Referring still to FIG. 2, an I/O interface circuit 250 is shown on each die. The I/O interface may include one or more memory queues 266, 268, which may represent buffers or registers for transferring cached or latched data incoming to a processor or memory location on the die or outgoing to another location on another die or package. The I/O interface 250 may include other digital and analog circuits as necessary for proper functioning of the circuitry on a die.

In this aspect of the disclosure, direct die-to-die data transfers can be initiated and performed internally within the device 230 between source and destination processors on any die within a package without use of the storage controller. In addition, in one embodiment the memory device may include an individual memory package 202 capable of direct communication from a first die to a second die that no longer have to be fed through the storage controller 270. The new architecture greatly increases the speed, efficiency and bandwidth of the multiprocessor data exchanges while reducing latencies substantially.

Referring back to the I/O interface 250 of FIG. 2, an embodiment of the architecture is described with reference to memory package 1 (202) which includes, for ease of illustration, two dies 0 and 1. One of the processors in multiprocessor 214 may transfer data destined for another processor in multiprocessor 214. This transfer can be performed within multiprocessor 214. In addition, local memory accesses to memory core 216 can be performed using data bus 229. In the embodiment shown, each of the packages includes in-package bus 262, which is coupled to the I/O interfaces 250 within the package as well as to data bus 251. In some embodiments, data from a multiprocessor 214 can be transmitted via queue 266 of I/O interface and thereafter across bus 241 to be received in queue 268 for scheduling a write operation, which can be received on another die in the same package 202.

In another aspect of the disclosure, a processor in multiprocessor 214 on die-0 can transfer data to and from a processor on die-1 using in package bus 262. Thus, inter-die data transfers within memory package 1 (202) can be initiated by a processor on any die in the package, and can be effected and received using in-package bus 262 to route the data to a processor in the multiprocessors 214 of die-1 or die-0. Because the data transfer no longer has to be routed through the storage controller 270, latencies associated with the transfer can be dramatically reduced.

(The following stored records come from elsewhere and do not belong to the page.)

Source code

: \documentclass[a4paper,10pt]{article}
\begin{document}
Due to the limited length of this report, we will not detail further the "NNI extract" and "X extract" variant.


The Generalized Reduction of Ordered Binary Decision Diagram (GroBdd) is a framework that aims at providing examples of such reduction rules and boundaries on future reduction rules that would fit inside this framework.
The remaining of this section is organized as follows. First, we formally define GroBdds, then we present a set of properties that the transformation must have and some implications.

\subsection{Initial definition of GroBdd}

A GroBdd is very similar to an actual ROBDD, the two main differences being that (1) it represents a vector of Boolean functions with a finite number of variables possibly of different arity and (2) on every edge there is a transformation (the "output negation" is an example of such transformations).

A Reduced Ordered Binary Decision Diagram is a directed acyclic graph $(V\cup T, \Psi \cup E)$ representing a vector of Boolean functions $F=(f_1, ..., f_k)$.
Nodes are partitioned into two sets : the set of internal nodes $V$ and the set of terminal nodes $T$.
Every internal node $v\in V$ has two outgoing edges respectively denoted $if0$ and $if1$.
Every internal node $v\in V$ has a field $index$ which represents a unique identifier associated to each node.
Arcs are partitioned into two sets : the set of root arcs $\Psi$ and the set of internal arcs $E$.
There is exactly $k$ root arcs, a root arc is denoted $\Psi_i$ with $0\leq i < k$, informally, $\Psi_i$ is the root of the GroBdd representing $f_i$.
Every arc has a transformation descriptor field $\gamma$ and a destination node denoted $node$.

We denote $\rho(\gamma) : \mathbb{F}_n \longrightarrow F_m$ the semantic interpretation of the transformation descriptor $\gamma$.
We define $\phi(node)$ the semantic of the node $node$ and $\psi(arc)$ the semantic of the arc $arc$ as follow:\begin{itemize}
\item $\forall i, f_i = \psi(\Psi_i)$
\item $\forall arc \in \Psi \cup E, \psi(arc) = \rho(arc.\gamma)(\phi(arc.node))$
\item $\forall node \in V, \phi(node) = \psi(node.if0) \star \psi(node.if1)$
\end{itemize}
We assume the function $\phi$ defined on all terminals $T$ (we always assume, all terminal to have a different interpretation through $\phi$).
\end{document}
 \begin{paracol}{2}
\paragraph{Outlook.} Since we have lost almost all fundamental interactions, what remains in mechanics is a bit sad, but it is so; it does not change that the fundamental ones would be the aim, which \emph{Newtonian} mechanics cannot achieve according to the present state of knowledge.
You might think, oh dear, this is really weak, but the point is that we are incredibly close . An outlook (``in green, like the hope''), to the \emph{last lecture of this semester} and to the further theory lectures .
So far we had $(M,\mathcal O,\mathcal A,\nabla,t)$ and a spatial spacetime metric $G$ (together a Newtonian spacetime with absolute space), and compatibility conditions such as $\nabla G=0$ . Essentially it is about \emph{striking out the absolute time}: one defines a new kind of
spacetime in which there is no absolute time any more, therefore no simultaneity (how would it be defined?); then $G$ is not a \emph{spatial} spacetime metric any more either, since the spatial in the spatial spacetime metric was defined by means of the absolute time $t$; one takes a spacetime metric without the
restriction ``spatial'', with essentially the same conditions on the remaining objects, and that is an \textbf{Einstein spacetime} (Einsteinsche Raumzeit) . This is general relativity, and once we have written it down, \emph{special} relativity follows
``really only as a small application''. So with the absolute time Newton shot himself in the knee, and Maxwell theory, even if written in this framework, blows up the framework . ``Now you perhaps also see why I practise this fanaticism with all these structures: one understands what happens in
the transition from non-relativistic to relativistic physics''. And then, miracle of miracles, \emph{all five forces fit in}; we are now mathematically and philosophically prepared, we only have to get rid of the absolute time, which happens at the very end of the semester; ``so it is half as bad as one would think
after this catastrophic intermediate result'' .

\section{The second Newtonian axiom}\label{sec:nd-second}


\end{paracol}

The storage controller 270 and SMP 220 can still be used for external read and write operations, or external data transfers by one of the processors in multiprocessor 214. In addition inter-channel data transfers in this arrangement can be conducted using the storage controller 270.

In another aspect of the disclosure, the I/O interface 250 can include one or more preemptive scheduler circuits 264. As noted above, processors in conventional multiprocessor systems have no ability to initiate data transfers with different priorities. Rather, this procedure can only be performed by the storage controller 270. In the embodiments shown, the multiprocessor 214 (or any processor therein) may have a high priority data transfer that should take precedence over any existing activity. The preemptive scheduler 261 may be a hardware logic device (or a specialized processing device, DSP, FPGA, or the like) that receives the high priority command from the processor on die-0 (e.g., to transfer data to a processor on die-1). The preemptive scheduler 264 may thereupon suspend lower priority transfers, such as by temporarily storing data in the available registers in queue 266, and may transfer the high priority data immediately. In this example, the data may be sent over the bus 262 via path 241 directly to the corresponding destination processor, without further delay. The preemptive scheduler 264 may thereafter resume lower or regular priority data transfers. Additional preemptive schedulers 269 may be placed in the receive path 229 of multiprocessor 214 and memory core 216, e.g., to enable processors to initiate and/or receive high priority data transfers. In other embodiments, the preemptive scheduler capability may be included with the multiprocessor 214. The preemptive scheduler 264 in various embodiments can be used to prioritize external data transfers as well.

In the embodiment of FIG. 2, the memory device 230 (or the memory package 1 (202)) may perform inter-channel data transfers as noted above. Inter-channel communications refers to communications between devices on different packages. For example, a first processor on die-1 may transfer data to a second processor on die-N using the inter-channel communication path 210. For purposes of this disclosure, the communication path 210 is shown as a dashed line to illustrate the direction of data flow. The data associated with the inter-channel communication path 210 may be routed over bus 251, which connects the in-package bus 262 to the I/O interface 245a of storage controller 270. The data may be routed through scheduler 243 and thereafter through the crossbar or packet switch module 218 on storage controller 218. The storage management processor 220 may be coupled to the I/O interface 245 and the crossbar 218 to control data flow. The inter-channel data may thereafter be sent via I/O interface 245b to the I/O interface 262 on die-N using bus 252. The I/O interface circuit 250 on die-N may route the data to the destination processor on die-N.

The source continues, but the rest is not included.